▸ **Problem**: Please reproduce exactly the lines from the start of the records through the one containing "Carrier females are usually unaffected, probably", and nothing more.

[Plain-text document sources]

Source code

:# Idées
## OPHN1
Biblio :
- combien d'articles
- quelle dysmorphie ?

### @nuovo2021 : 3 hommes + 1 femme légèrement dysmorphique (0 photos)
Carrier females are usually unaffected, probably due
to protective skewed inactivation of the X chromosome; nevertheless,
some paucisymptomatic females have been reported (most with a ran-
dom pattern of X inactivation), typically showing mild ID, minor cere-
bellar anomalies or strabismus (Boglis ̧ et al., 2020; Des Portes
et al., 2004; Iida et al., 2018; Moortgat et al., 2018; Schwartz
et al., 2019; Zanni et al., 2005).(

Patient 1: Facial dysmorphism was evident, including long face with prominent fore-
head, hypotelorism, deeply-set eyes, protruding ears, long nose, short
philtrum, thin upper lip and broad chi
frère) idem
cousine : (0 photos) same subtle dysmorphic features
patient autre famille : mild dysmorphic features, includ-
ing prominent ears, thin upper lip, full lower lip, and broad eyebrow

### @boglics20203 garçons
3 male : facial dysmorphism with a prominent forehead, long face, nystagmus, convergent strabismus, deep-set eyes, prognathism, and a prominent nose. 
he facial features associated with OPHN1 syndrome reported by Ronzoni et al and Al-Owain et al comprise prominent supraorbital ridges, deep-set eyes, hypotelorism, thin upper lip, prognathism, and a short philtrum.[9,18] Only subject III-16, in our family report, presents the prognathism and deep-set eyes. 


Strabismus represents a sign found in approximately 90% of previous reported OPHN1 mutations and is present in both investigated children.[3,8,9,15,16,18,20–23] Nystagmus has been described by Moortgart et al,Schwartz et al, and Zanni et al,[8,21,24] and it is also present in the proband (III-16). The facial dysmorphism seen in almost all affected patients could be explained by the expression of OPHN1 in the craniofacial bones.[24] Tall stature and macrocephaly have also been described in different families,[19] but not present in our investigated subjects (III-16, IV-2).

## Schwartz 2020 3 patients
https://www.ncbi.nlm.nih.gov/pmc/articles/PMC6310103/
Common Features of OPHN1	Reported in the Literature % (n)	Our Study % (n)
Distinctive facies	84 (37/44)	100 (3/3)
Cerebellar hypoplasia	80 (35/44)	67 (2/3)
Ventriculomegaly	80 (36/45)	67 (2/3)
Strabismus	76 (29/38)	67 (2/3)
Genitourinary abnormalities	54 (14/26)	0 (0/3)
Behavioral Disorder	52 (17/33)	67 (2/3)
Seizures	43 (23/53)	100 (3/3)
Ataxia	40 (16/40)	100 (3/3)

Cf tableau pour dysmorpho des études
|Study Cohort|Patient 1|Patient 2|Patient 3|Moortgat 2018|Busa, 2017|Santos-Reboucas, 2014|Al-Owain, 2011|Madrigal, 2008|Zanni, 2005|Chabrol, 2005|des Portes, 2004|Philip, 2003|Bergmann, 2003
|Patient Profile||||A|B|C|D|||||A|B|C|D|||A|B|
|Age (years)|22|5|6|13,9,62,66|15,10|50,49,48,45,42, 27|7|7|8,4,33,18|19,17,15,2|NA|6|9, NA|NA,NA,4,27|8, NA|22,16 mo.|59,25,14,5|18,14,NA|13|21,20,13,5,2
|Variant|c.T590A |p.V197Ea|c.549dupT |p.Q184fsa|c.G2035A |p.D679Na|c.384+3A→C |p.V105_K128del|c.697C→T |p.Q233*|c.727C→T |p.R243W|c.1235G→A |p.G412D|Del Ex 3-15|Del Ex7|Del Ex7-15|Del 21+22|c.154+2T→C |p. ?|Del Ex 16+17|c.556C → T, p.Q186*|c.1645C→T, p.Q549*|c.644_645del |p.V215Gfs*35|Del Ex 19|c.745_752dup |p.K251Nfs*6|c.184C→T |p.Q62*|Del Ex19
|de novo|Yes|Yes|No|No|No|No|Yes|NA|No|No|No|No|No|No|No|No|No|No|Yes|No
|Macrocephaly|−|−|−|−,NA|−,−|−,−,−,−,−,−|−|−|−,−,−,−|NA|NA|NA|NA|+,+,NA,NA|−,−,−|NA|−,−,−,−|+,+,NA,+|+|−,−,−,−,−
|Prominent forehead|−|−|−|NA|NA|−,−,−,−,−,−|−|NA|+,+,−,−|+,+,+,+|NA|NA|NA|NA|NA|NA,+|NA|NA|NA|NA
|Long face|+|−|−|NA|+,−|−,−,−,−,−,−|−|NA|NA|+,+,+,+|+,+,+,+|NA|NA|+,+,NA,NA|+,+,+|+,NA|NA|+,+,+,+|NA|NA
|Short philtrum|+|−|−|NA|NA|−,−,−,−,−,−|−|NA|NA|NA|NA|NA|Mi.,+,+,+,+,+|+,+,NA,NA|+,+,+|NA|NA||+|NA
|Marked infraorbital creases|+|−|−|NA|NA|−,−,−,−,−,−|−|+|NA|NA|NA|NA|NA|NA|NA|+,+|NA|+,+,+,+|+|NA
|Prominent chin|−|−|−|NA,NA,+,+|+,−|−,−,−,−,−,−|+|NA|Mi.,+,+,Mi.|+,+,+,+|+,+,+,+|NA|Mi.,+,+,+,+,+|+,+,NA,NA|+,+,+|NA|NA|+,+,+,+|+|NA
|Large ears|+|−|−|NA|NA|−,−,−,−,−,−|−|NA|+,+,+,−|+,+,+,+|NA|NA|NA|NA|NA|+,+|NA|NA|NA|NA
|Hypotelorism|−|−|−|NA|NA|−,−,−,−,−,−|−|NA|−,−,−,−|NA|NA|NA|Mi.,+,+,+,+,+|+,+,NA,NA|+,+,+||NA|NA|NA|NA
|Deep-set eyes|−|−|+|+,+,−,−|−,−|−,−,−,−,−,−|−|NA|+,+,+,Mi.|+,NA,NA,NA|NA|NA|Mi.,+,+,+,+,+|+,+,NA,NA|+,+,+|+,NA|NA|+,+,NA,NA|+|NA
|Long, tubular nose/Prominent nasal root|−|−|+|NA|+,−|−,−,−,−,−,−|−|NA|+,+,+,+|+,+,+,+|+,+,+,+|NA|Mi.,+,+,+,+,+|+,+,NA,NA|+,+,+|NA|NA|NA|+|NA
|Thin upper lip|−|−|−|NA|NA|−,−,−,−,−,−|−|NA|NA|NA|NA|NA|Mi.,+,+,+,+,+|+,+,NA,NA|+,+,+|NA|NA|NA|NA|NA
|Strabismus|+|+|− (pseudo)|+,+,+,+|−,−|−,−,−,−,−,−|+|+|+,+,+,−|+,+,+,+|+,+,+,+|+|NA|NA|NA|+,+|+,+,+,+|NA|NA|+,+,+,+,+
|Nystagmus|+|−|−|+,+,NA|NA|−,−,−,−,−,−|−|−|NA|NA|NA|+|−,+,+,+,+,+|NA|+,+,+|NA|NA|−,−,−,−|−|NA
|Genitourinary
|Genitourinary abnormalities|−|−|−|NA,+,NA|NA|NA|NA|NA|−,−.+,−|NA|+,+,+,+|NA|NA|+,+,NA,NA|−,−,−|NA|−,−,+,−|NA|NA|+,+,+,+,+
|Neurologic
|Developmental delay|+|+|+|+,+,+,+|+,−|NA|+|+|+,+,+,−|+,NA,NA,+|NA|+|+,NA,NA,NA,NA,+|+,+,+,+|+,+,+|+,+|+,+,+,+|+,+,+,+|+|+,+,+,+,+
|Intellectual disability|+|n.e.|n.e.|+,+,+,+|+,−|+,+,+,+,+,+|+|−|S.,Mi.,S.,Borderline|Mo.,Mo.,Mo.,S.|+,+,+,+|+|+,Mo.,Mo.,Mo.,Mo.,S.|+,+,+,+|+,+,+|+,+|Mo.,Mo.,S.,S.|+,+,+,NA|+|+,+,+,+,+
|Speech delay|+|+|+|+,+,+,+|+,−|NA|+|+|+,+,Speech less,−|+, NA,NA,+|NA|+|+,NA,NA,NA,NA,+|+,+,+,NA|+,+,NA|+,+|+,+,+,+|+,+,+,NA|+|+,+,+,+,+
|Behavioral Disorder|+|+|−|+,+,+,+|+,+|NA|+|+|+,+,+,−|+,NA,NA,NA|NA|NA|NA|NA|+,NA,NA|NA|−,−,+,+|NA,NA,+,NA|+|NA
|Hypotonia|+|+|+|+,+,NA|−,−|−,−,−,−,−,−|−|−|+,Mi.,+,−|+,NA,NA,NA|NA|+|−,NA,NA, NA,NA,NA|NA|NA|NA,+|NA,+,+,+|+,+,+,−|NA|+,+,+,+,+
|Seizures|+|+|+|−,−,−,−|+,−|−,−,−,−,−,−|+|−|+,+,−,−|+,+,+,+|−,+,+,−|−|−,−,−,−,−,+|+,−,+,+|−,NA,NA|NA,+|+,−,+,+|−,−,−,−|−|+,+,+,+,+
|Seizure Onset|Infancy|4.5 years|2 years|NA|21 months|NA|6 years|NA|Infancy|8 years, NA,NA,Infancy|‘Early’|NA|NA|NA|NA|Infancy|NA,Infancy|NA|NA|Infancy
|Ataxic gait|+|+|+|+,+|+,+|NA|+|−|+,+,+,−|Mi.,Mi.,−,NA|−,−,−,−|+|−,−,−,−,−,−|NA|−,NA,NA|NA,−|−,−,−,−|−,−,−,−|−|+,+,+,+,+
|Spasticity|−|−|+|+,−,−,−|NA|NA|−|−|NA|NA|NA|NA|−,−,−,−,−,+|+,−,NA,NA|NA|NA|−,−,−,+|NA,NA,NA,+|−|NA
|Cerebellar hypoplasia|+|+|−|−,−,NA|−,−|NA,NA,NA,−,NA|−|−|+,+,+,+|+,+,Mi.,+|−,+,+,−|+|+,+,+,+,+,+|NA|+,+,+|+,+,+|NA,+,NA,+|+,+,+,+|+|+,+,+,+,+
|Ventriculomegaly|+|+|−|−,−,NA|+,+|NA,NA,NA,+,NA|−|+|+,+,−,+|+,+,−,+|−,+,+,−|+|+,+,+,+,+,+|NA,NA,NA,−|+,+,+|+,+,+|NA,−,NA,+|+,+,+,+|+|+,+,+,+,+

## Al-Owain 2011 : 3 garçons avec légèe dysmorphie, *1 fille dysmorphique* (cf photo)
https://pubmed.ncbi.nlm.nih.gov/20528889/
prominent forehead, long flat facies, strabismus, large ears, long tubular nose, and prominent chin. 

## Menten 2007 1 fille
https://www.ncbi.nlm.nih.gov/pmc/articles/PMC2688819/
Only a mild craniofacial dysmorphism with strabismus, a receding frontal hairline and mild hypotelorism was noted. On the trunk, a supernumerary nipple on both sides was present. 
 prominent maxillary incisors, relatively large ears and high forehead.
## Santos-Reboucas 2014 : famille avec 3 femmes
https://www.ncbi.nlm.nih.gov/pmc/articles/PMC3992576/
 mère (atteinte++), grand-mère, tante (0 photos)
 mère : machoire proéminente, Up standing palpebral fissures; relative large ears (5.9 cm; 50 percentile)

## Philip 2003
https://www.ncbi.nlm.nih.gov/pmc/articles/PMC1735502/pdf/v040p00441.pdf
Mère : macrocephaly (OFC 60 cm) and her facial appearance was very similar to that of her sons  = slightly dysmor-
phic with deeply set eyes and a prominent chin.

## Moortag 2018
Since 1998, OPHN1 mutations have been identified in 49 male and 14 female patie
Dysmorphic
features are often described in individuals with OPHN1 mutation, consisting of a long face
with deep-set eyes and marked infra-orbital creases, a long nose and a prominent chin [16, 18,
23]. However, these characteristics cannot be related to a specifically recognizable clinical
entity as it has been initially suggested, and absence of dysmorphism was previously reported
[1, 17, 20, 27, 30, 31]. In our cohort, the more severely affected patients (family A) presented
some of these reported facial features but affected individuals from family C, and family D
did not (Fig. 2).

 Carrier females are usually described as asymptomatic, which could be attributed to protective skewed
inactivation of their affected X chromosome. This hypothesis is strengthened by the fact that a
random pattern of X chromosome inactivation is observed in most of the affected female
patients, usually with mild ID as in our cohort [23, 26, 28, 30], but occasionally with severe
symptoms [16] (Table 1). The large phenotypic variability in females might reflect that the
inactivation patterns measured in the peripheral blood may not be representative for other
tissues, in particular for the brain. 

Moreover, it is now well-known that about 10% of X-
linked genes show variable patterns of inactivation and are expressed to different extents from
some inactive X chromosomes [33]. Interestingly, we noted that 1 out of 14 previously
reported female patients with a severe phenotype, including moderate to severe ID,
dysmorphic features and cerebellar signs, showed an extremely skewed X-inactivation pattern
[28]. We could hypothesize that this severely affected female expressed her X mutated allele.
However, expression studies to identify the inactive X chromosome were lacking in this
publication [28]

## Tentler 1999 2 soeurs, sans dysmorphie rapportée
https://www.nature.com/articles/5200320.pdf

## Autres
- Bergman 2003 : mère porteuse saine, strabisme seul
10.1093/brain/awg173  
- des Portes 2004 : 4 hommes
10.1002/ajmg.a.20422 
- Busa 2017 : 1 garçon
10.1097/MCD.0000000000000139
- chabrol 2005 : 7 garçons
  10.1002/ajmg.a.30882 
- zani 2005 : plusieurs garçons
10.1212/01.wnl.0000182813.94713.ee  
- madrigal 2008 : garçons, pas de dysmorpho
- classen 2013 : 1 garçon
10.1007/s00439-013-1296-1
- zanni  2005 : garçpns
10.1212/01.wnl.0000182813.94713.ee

▸ **Expected answer**:
Source code

:# Idées
## OPHN1
Biblio :
- combien d'articles
- quelle dysmorphie ?

### @nuovo2021 : 3 hommes + 1 femme légèrement dysmorphique (0 photos)
Carrier females are usually unaffected, probably due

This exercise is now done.